Locale locale = new Locale("en", "UK");
DateFormatSymbols dateFormatSymbols = new DateFormatSymbols(locale);
dateFormatSymbols.setWeekdays(new String[]{
        "Unused",
        "Sad Sunday",
        "Manic Monday",
        "Thriving Tuesday",
        "Wet Wednesday",
        "Total Thursday",
        "Fat Friday",
        "Super Saturday",
});

String pattern = "EEEEE MMMMM yyyy";
SimpleDateFormat simpleDateFormat =
        new SimpleDateFormat(pattern, dateFormatSymbols);

String date = simpleDateFormat.format(new Date());
System.out.println(date);

First a new DateFormatSymbols instance is created for the UK Locale.

Second, a new set of names for week days is set. Notice that the first string "unused" is never used. The indices in this array must start from one, to be indexable by the Calendar.SUNDAY, Calendar.MONDAY etc. constants. The Calendar.SUNDAY constant is 1, Calendar.MONDAY is 2 etc.

Third a SimpleDateFormat is created using the DateFormatSymbols, and a date is formatted with it. The output printed from this could would look like this:

Super Saturday November 2012

Notice how the custom week day name is used.

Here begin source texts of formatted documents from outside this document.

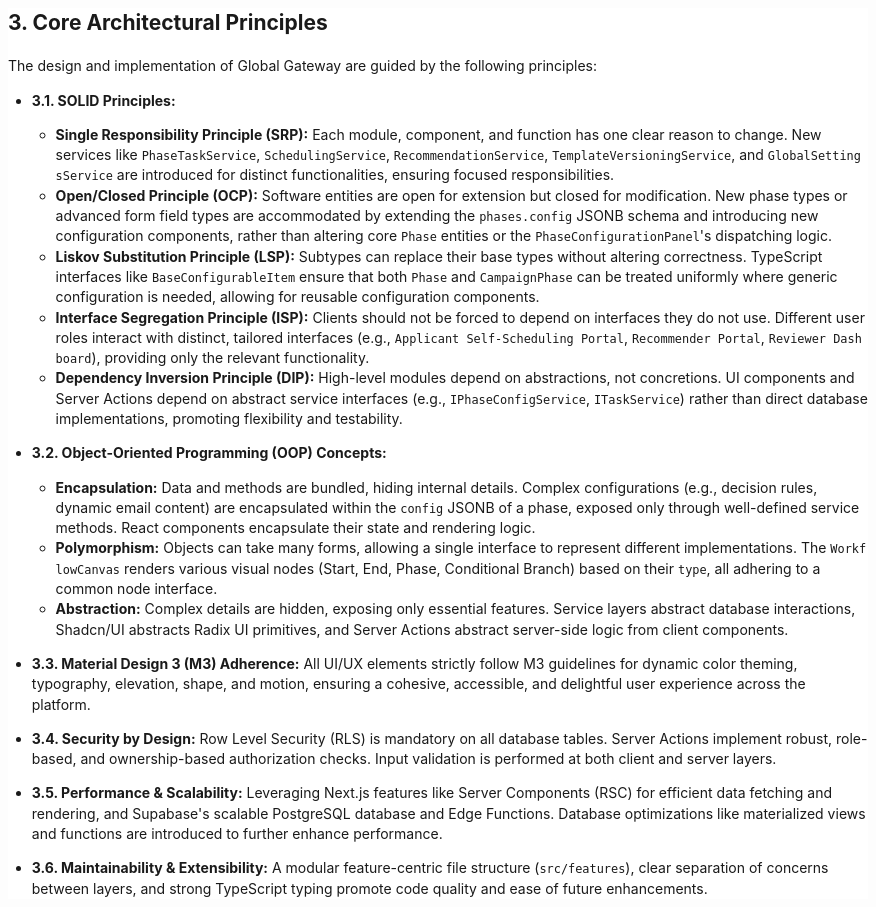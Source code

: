 ## 3. Core Architectural Principles

The design and implementation of Global Gateway are guided by the following principles:

*   **3.1. SOLID Principles:**
    *   **Single Responsibility Principle (SRP):** Each module, component, and function has one clear reason to change. New services like `PhaseTaskService`, `SchedulingService`, `RecommendationService`, `TemplateVersioningService`, and `GlobalSettingsService` are introduced for distinct functionalities, ensuring focused responsibilities.
    *   **Open/Closed Principle (OCP):** Software entities are open for extension but closed for modification. New phase types or advanced form field types are accommodated by extending the `phases.config` JSONB schema and introducing new configuration components, rather than altering core `Phase` entities or the `PhaseConfigurationPanel`'s dispatching logic.
    *   **Liskov Substitution Principle (LSP):** Subtypes can replace their base types without altering correctness. TypeScript interfaces like `BaseConfigurableItem` ensure that both `Phase` and `CampaignPhase` can be treated uniformly where generic configuration is needed, allowing for reusable configuration components.
    *   **Interface Segregation Principle (ISP):** Clients should not be forced to depend on interfaces they do not use. Different user roles interact with distinct, tailored interfaces (e.g., `Applicant Self-Scheduling Portal`, `Recommender Portal`, `Reviewer Dashboard`), providing only the relevant functionality.
    *   **Dependency Inversion Principle (DIP):** High-level modules depend on abstractions, not concretions. UI components and Server Actions depend on abstract service interfaces (e.g., `IPhaseConfigService`, `ITaskService`) rather than direct database implementations, promoting flexibility and testability.

*   **3.2. Object-Oriented Programming (OOP) Concepts:**
    *   **Encapsulation:** Data and methods are bundled, hiding internal details. Complex configurations (e.g., decision rules, dynamic email content) are encapsulated within the `config` JSONB of a phase, exposed only through well-defined service methods. React components encapsulate their state and rendering logic.
    *   **Polymorphism:** Objects can take many forms, allowing a single interface to represent different implementations. The `WorkflowCanvas` renders various visual nodes (Start, End, Phase, Conditional Branch) based on their `type`, all adhering to a common node interface.
    *   **Abstraction:** Complex details are hidden, exposing only essential features. Service layers abstract database interactions, Shadcn/UI abstracts Radix UI primitives, and Server Actions abstract server-side logic from client components.

*   **3.3. Material Design 3 (M3) Adherence:** All UI/UX elements strictly follow M3 guidelines for dynamic color theming, typography, elevation, shape, and motion, ensuring a cohesive, accessible, and delightful user experience across the platform.

*   **3.4. Security by Design:** Row Level Security (RLS) is mandatory on all database tables. Server Actions implement robust, role-based, and ownership-based authorization checks. Input validation is performed at both client and server layers.

*   **3.5. Performance & Scalability:** Leveraging Next.js features like Server Components (RSC) for efficient data fetching and rendering, and Supabase's scalable PostgreSQL database and Edge Functions. Database optimizations like materialized views and functions are introduced to further enhance performance.

*   **3.6. Maintainability & Extensibility:** A modular feature-centric file structure (`src/features`), clear separation of concerns between layers, and strong TypeScript typing promote code quality and ease of future enhancements.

You can set more date formatting symbols on the DateFormatSymbols instance. Here are the methods you can use to set additional symbols:

dateFormatSymbols.setWeekdays();
dateFormatSymbols.setAmPmStrings();
dateFormatSymbols.setEras();
dateFormatSymbols.setLocalPatternChars();
dateFormatSymbols.setMonths();
dateFormatSymbols.setShortMonths();
dateFormatSymbols.setShortWeekdays();
dateFormatSymbols.setZoneStrings();

See the JavaDoc for the java.text.DateFormatSymbols class for more details about these methods and symbols.